#### TASK ITEM
Only one stretch of the listing below is wanted. Begin at the line that has "This program has", stop after the line that has "dooboo-ui-native/pull/123).", and repeat every line in between exactly.

#### RECORDED DATA
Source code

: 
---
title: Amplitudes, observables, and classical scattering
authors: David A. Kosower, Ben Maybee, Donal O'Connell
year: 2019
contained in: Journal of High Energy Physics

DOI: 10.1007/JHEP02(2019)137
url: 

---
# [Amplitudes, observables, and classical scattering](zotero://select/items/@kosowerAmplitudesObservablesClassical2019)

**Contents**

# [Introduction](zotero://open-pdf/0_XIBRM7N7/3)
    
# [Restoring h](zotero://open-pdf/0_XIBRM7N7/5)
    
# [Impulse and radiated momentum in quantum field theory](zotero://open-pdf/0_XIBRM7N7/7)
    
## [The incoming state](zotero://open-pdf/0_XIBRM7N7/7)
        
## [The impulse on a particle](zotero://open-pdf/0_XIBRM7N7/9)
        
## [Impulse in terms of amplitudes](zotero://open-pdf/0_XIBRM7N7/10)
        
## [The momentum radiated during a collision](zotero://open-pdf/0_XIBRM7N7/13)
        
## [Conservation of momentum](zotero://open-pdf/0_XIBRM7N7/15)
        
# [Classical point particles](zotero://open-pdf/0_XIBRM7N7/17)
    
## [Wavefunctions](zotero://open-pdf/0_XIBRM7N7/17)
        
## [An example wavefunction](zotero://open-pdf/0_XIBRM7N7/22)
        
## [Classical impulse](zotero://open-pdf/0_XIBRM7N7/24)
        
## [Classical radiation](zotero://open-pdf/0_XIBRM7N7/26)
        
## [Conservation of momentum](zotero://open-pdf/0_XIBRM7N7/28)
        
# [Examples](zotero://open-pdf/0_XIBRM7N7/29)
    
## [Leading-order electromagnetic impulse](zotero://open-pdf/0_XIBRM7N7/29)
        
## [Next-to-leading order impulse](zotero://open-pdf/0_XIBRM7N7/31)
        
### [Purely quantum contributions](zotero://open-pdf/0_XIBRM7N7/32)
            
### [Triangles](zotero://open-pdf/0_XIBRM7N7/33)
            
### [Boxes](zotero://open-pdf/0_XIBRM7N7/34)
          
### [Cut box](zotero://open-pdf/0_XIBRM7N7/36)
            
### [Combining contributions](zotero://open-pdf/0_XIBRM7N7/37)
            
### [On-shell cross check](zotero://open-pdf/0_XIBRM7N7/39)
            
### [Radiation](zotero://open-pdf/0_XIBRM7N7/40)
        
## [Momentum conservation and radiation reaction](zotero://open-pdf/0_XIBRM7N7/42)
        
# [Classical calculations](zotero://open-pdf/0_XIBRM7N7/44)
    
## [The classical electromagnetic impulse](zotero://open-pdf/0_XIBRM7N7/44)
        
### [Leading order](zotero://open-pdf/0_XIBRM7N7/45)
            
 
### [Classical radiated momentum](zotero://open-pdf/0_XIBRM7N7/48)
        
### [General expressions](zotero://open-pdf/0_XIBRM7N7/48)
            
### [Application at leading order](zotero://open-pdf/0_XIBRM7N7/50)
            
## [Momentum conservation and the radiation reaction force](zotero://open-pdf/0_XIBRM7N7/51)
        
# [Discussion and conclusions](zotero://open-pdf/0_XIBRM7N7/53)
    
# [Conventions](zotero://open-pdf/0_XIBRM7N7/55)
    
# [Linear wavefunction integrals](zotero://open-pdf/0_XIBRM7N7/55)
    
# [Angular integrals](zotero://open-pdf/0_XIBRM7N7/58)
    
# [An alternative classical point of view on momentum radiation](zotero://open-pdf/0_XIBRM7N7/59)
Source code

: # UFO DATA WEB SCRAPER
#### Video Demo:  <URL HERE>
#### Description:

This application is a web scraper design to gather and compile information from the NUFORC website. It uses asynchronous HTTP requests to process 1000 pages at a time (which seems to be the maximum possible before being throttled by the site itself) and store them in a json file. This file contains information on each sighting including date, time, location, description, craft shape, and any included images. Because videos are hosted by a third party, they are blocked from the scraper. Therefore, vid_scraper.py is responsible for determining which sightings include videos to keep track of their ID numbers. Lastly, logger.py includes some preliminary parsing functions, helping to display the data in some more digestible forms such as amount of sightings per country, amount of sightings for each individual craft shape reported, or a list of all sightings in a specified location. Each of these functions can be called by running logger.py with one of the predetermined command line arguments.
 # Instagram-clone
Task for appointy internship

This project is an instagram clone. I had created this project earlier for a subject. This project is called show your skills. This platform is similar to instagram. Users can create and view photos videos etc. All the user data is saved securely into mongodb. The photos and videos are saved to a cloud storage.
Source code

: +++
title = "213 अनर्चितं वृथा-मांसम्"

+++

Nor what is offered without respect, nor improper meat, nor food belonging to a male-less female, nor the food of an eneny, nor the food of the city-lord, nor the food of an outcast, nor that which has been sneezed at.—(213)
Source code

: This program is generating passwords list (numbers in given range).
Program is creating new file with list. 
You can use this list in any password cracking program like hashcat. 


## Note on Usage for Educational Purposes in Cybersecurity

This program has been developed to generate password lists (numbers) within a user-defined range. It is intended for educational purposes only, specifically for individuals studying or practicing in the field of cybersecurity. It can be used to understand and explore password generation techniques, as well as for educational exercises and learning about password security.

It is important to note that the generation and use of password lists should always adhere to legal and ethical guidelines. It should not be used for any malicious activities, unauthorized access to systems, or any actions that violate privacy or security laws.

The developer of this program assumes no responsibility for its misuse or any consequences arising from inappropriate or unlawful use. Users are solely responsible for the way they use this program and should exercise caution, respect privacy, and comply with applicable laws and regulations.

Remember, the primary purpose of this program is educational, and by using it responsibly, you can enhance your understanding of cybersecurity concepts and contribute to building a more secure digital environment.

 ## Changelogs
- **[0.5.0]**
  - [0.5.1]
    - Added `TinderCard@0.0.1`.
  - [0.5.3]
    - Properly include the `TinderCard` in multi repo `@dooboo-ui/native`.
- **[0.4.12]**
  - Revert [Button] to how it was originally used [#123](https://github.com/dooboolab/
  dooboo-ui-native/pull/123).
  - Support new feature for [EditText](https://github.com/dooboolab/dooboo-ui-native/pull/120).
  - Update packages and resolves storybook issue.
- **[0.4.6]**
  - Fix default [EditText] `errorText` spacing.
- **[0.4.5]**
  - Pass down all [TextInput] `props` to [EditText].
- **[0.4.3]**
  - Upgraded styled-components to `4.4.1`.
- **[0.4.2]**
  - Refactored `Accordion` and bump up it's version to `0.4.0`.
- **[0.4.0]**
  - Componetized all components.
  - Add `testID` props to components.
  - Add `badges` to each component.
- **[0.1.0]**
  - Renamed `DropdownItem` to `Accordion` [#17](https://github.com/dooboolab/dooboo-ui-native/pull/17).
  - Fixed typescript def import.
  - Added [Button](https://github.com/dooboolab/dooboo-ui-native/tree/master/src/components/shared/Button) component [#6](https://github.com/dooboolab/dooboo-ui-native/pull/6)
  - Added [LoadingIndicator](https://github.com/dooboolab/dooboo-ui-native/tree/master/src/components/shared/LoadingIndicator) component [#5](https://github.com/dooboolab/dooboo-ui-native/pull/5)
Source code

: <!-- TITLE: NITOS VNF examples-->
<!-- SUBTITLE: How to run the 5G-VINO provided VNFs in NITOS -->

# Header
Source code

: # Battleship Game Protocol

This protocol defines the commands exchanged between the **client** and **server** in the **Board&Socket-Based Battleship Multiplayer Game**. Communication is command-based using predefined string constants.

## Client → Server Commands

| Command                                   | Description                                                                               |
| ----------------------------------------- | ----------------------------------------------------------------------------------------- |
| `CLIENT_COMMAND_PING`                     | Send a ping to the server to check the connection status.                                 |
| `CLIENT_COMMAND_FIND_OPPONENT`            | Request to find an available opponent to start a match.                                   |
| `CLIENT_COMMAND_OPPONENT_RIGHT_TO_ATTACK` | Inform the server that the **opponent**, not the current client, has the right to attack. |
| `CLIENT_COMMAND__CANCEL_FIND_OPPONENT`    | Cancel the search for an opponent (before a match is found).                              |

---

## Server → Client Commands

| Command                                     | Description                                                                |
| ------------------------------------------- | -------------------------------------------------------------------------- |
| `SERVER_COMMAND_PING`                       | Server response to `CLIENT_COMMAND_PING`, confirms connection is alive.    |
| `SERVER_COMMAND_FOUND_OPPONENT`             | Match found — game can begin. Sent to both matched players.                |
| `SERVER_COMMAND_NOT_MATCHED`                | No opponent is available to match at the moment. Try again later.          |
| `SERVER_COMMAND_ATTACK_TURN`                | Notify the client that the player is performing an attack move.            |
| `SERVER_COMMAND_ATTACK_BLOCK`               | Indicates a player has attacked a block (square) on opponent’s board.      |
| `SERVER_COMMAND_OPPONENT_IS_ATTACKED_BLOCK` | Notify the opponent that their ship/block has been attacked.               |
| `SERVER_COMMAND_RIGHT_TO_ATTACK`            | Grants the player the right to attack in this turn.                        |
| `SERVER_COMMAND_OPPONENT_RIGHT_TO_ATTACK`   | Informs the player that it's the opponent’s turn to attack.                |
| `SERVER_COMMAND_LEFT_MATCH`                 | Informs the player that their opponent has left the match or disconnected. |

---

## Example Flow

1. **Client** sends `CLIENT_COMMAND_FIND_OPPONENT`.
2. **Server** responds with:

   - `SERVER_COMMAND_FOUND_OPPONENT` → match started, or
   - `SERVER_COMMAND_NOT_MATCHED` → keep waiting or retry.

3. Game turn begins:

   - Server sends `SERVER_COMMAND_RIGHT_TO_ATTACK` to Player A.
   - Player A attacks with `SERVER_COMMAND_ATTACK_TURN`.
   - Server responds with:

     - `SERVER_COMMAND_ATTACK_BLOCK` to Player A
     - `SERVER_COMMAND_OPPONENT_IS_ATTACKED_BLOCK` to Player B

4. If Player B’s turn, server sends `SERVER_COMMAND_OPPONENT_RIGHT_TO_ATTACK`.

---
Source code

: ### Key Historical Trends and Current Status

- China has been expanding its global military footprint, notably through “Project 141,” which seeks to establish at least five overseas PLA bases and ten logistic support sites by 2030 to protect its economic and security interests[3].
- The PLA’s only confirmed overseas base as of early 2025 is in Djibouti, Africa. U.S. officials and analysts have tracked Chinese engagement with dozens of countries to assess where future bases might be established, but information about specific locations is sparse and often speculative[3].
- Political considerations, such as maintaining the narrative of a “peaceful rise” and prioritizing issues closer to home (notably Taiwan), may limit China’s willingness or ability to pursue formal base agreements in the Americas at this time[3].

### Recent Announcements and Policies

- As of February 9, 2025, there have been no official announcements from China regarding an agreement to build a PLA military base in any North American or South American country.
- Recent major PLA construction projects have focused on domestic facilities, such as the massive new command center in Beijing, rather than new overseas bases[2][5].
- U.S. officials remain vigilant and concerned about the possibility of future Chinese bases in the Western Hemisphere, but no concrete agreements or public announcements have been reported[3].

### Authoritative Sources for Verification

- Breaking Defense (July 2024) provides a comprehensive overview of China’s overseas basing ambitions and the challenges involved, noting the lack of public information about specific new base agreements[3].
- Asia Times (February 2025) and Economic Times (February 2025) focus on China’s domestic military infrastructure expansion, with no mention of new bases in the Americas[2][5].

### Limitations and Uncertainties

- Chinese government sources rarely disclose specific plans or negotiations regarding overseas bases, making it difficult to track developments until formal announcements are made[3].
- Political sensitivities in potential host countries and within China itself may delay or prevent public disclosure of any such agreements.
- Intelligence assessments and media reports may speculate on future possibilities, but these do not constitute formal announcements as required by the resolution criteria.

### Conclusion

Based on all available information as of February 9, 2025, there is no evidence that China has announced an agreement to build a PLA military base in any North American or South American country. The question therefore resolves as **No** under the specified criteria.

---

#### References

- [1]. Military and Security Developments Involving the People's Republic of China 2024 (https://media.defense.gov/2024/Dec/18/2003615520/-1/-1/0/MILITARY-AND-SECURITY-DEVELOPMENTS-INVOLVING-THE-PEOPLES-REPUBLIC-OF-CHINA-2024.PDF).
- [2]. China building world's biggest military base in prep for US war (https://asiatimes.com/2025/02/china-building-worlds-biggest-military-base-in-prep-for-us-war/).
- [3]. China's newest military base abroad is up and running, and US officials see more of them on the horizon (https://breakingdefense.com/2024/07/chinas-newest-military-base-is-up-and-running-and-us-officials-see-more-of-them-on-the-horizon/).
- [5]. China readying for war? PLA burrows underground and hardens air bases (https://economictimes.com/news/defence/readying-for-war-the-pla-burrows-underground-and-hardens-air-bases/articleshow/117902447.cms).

#### SOLUTION FOR THIS EXERCISE
This program has been developed to generate password lists (numbers) within a user-defined range. It is intended for educational purposes only, specifically for individuals studying or practicing in the field of cybersecurity. It can be used to understand and explore password generation techniques, as well as for educational exercises and learning about password security.

It is important to note that the generation and use of password lists should always adhere to legal and ethical guidelines. It should not be used for any malicious activities, unauthorized access to systems, or any actions that violate privacy or security laws.

The developer of this program assumes no responsibility for its misuse or any consequences arising from inappropriate or unlawful use. Users are solely responsible for the way they use this program and should exercise caution, respect privacy, and comply with applicable laws and regulations.

Remember, the primary purpose of this program is educational, and by using it responsibly, you can enhance your understanding of cybersecurity concepts and contribute to building a more secure digital environment.

 ## Changelogs
- **[0.5.0]**
  - [0.5.1]
    - Added `TinderCard@0.0.1`.
  - [0.5.3]
    - Properly include the `TinderCard` in multi repo `@dooboo-ui/native`.
- **[0.4.12]**
  - Revert [Button] to how it was originally used [#123](https://github.com/dooboolab/
  dooboo-ui-native/pull/123).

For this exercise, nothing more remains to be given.